As further improved, in step s3, being added after ammonium persulfate-hydrochloric acid solution and standing the reaction time is 15- 35min。

As further improved, in step s 4, the step of solid product is cleaned, includes:

The solid product is successively cleaned filtration product, hydrochloric acid solution with distilled water, hydrochloric acid solution, ethanol washing by S41 Concentration range be 0.1-2mol/L.In step in S41, hydrochloric acid solution clean so that polyaniline keep certain electric conductivity and Dispersibility.The hydrochloric acid cleaning solution of right excessively high solubility will influence the cleaning of product simultaneously so that polyaniline is easily dispersed into homogeneous solution Destroy filtering film layer.Therefore it is furthermore preferred that the concentration range of the hydrochloric acid solution is 0.1-1.2mol/L.

As further improved, in step s 6, the Fe-PANI/Au powder ultrasonic disperse for taking 1~3mg in In 0.5mL dehydrated alcohol, Nafion solution ultrasonic disperse the step of forming it into uniform suspension packet of 5~15 μ L is added It includes:

S61 takes the Fe-PANI/Au powder ultrasonic disperse of 2mg in 0.5mL dehydrated alcohol, and the Nafion that 10 μ L are added is molten Liquid ultrasonic disperse forms it into uniform suspension.

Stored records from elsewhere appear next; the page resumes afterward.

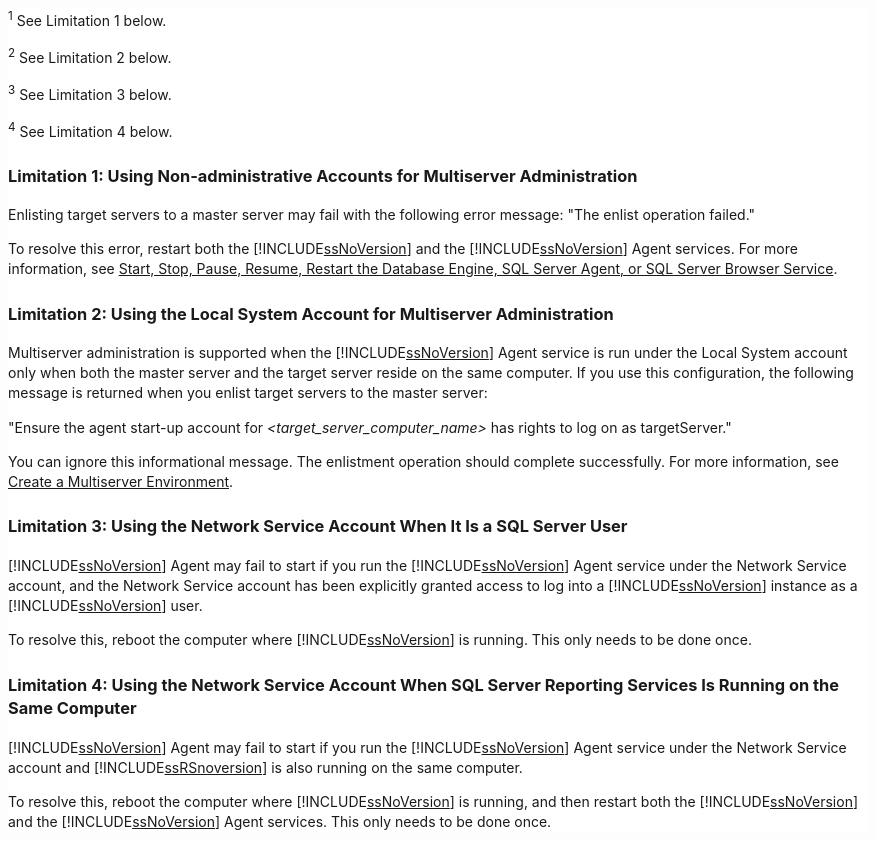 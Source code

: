  <sup>1</sup> See Limitation 1 below.  
  
 <sup>2</sup> See Limitation 2 below.  
  
 <sup>3</sup> See Limitation 3 below.  
  
 <sup>4</sup> See Limitation 4 below.  
  
### Limitation 1: Using Non-administrative Accounts for Multiserver Administration  
 Enlisting target servers to a master server may fail with the following error message: "The enlist operation failed."  
  
 To resolve this error, restart both the [!INCLUDE[ssNoVersion](../../includes/ssnoversion-md.md)] and the [!INCLUDE[ssNoVersion](../../includes/ssnoversion-md.md)] Agent services. For more information, see [Start, Stop, Pause, Resume, Restart the Database Engine, SQL Server Agent, or SQL Server Browser Service](../../database-engine/configure-windows/start-stop-pause-resume-restart-sql-server-services.md).  
  
### Limitation 2: Using the Local System Account for Multiserver Administration  
 Multiserver administration is supported when the [!INCLUDE[ssNoVersion](../../includes/ssnoversion-md.md)] Agent service is run under the Local System account only when both the master server and the target server reside on the same computer. If you use this configuration, the following message is returned when you enlist target servers to the master server:  
  
 "Ensure the agent start-up account for *<target_server_computer_name>* has rights to log on as targetServer."  
  
 You can ignore this informational message. The enlistment operation should complete successfully. For more information, see [Create a Multiserver Environment](create-a-multiserver-environment.md).  
  
### Limitation 3: Using the Network Service Account When It Is a SQL Server User  
 [!INCLUDE[ssNoVersion](../../includes/ssnoversion-md.md)] Agent may fail to start if you run the [!INCLUDE[ssNoVersion](../../includes/ssnoversion-md.md)] Agent service under the Network Service account, and the Network Service account has been explicitly granted access to log into a [!INCLUDE[ssNoVersion](../../includes/ssnoversion-md.md)] instance as a [!INCLUDE[ssNoVersion](../../includes/ssnoversion-md.md)] user.  
  
 To resolve this, reboot the computer where [!INCLUDE[ssNoVersion](../../includes/ssnoversion-md.md)] is running. This only needs to be done once.  
  
### Limitation 4: Using the Network Service Account When SQL Server Reporting Services Is Running on the Same Computer  
 [!INCLUDE[ssNoVersion](../../includes/ssnoversion-md.md)] Agent may fail to start if you run the [!INCLUDE[ssNoVersion](../../includes/ssnoversion-md.md)] Agent service under the Network Service account and [!INCLUDE[ssRSnoversion](../../includes/ssrsnoversion-md.md)] is also running on the same computer.  
  
 To resolve this, reboot the computer where [!INCLUDE[ssNoVersion](../../includes/ssnoversion-md.md)] is running, and then restart both the [!INCLUDE[ssNoVersion](../../includes/ssnoversion-md.md)] and the [!INCLUDE[ssNoVersion](../../includes/ssnoversion-md.md)] Agent services. This only needs to be done once.  
   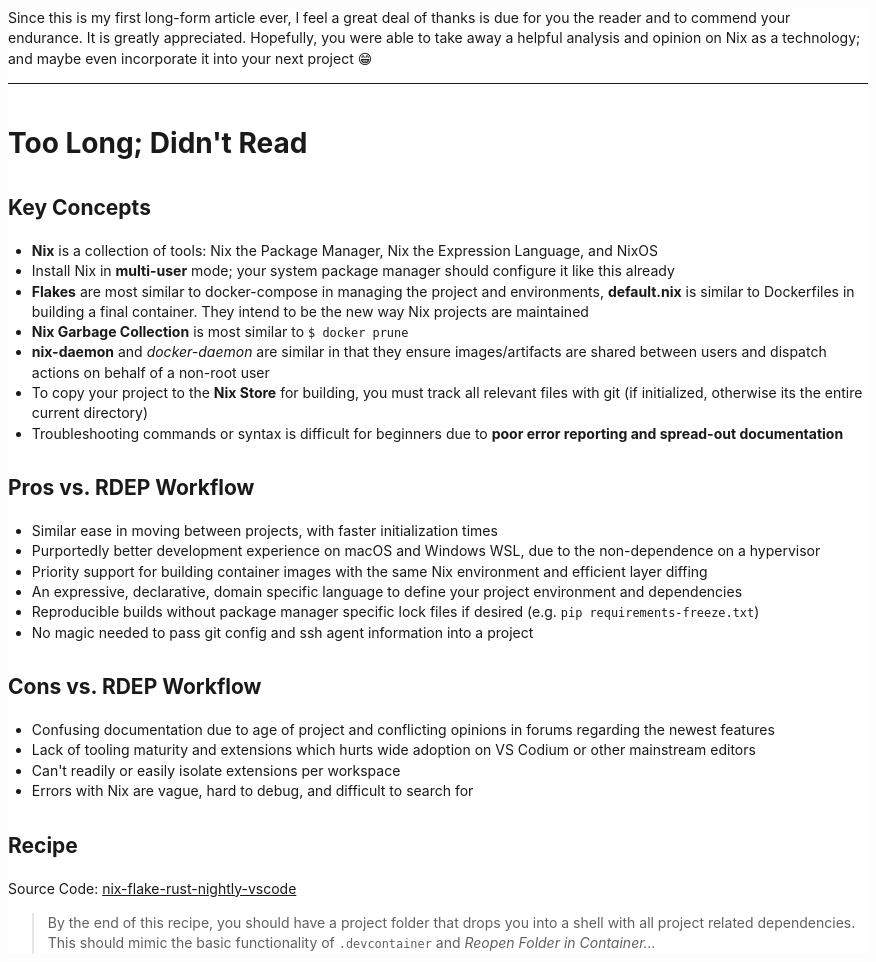 Since this is my first long-form article ever, I feel a great deal of thanks is due for you the reader and to commend your endurance. It is greatly appreciated. Hopefully, you were able to take away a helpful analysis and opinion on Nix as a technology; and maybe even incorporate it into your next project 😁

----

# Too Long; Didn't Read

## Key Concepts

- **Nix** is a collection of tools: Nix the Package Manager, Nix the Expression Language, and NixOS
- Install Nix in **multi-user** mode; your system package manager should configure it like this already 
-  **Flakes** are most similar to docker-compose in managing the project and environments, **default.nix** is similar to Dockerfiles in building a final container. They intend to be the new way Nix projects are maintained
- **Nix Garbage Collection** is most similar to `$ docker prune`
- **nix-daemon** and _docker-daemon_ are similar in that they ensure images/artifacts are shared between users and dispatch actions on behalf of a non-root user
- To copy your project to the **Nix Store** for building, you must track all relevant files with git (if initialized, otherwise its the entire current directory)
- Troubleshooting commands or syntax is difficult for beginners due to **poor error reporting and spread-out documentation**

## Pros vs. RDEP Workflow
- Similar ease in moving between projects, with faster initialization times
- Purportedly better development experience on macOS and Windows WSL, due to the non-dependence on a hypervisor
- Priority support for building container images with the same Nix environment and efficient layer diffing
- An expressive, declarative, domain specific language to define your project environment and dependencies
- Reproducible builds without package manager specific lock files if desired (e.g. `pip requirements-freeze.txt`)
- No magic needed to pass git config and ssh agent information into a project

## Cons vs. RDEP Workflow
- Confusing documentation due to age of project and conflicting opinions in forums regarding the newest features
- Lack of tooling maturity and extensions which hurts wide adoption on VS Codium or other mainstream editors
- Can't readily or easily isolate extensions per workspace
- Errors with Nix are vague, hard to debug, and difficult to search for

## Recipe

Source Code: [nix-flake-rust-nightly-vscode](https://github.com/kalebpace/nix-flake-rust-nightly-vscode)
> By the end of this recipe, you should have a project folder that drops you into a shell with all project related dependencies. This should mimic the basic functionality of `.devcontainer` and _Reopen Folder in Container..._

As further improved, in the step s 7, the suspension for taking 10-40 μ L is added drop-wise to step with 10-20 μ L/ times Glassy carbon electrode surface after rapid S5 polishing, standing continue that suspension is added dropwise after solution evaporation, and operation finally obtains Fe- repeatedly The step of PANI/Au modified electrode includes:

S71 takes the suspension of 20 μ L to be directly added drop-wise to the glassy carbon electrode surface after step S5 polishing, stands to solution evaporation After obtain Fe-PANI/Au modified electrode.